Man habe zu lange den Fokus auf den Bereich Umwelt gelegt, das E in ESG, sagt Seele. Hier gebe es noch am ehesten Kennzahlen, Kriterien und Erfahrung. „Da sind wir gut vorbereitet seitens der Industrie, aber bei Social und Governance ist vieles neu.“ Dabei habe gerade der Mittelstand einen Vorteil im Bereich Social, weil soziales Engagement für viele Häuser zum Selbstverständnis gehört. 

Beim G aber sieht es anders aus. Die typische Struktur des Mittelstands komme als Nachteil zum Tragen, sagt Seele. Immer wieder ist von Ämterhäufung in Aufsichts- und Beiräten zu lesen. Die Folgen sind Zeitmangel, um die Aufgaben effektiv zu erfüllen, aber auch fehlende Kenntnisse, Erfahrungen und Blickwinkel. Zudem können Interessenkonflikte auftreten, denen durch entsprechende Compliance-Regeln begegnet werden muss. Und da ist die Frage, wie Aufgaben und Personen in einem Haus voneinander separiert sind. „Gewisse Positionen sollten getrennt sein, um den täglichen Betrieb von Compliance zu ermöglichen“, meint die Expertin. In der Governance-Logik gibt es das Prinzip „Three Lines of Defense“, also drei Ebenen, die sich gegenseitig kontrollieren. Das Prinzip darf nicht aufgeweicht werden, wenn Governance einen wirksamen Schutz bieten soll. Gute Compliance entsteht, wenn alle Funktionen ihren Beitrag leisten. Der Betriebsrat ist dafür ebenso wichtig wie die Geschäftsführung. „Da gibt es hier und da noch Verbesserungsbedarf“, sagt die Tele-Columbus-CSO.

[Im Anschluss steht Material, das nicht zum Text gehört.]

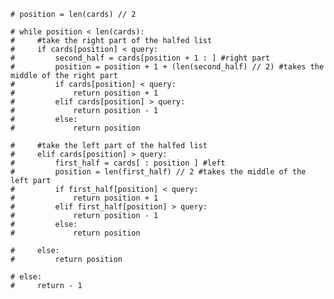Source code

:     # position = len(cards) // 2

    # while position < len(cards):
    #     #take the right part of the halfed list
    #     if cards[position] < query:
    #         second_half = cards[position + 1 : ] #right part
    #         position = position + 1 + (len(second_half) // 2) #takes the middle of the right part
    #         if cards[position] < query:
    #             return position + 1
    #         elif cards[position] > query:
    #             return position - 1
    #         else:
    #             return position
                
    #     #take the left part of the halfed list
    #     elif cards[position] > query:
    #         first_half = cards[ : position ] #left
    #         position = len(first_half) // 2 #takes the middle of the left part
    #         if first_half[position] < query:
    #             return position + 1
    #         elif first_half[position] > query:
    #             return position - 1
    #         else:
    #             return position
            
    #     else:
    #         return position

    # else:
    #     return - 1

Ein Kernproblem sei, dass Governance immer noch unterschätzt werde, sagt Seele „Wir leben als Unternehmen in einer Welt, in der sehr komplexe und sich teilweise sogar widersprechende Regeln erlassen werden.“ Regelungsdichte und -geschwindigkeit nehmen zu. Die neuen Gesetze wie zum Beispiel das Lieferkettensorgfaltsgesetz sind inzwischen Querschnittsthemen. „Dafür muss man das ganze Haus analysieren und tief in die Prozesse einsteigen“, sagt Seele. „Um die relevanten Anforderungen schnell zu erfassen und passende Maßnahmen abzuleiten, wird man juristischen Sachverstand mit einbeziehen wollen, der im Mittelstand aber manchmal extern mit hinzugezogen werden muss. Die aktuellen Themen lassen sich nicht mehr mit einer einfachen Arbeitsanweisung erledigen.“ Das Prinzip „So läuft das jetzt“ funktioniere nicht mehr. Vielmehr sei bei etlichen Themen ein tiefes Verständnis für die Prozesse, ein starkes internes Kontrollsystem und entsprechender IT-Support nötig.

Erstaunliche Unterschiede

Die Herausforderungen sind oft klar. Selbst kleinen Unternehmen werden Lieferantenkodizes vorgelegt, die sie prüfen und befolgen sollen. Solche Kodizes, die sich auf dasselbe Gesetz beziehen, weisen in der Praxis erstaunliche Unterschiede auf. Zudem verlangen Kunden, dass bestimmte Schulungen durchlaufen werden müssen. Ein Problem: „Wer soll diese Trainings absolvieren?“, fragt Seele. „Absolviert eine zentrale Stelle alle Trainings? Oder wird es eine Möglichkeit geben, eigene Schulungen und entsprechende Fachkunde der Mitarbeitenden nachzuweisen? Wie umfangreich und häufig muss geschult werden?“ Hier wäre Verbandsarbeit ein wichtiger Faktor, um Klarheit und Einheitlichkeit zu bringen.
„Zudem scheint der Gesetzgeber zu erwarten, dass Mittelständler alle erdenklichen Daten und Zahlen liefern können“, sagt Seele.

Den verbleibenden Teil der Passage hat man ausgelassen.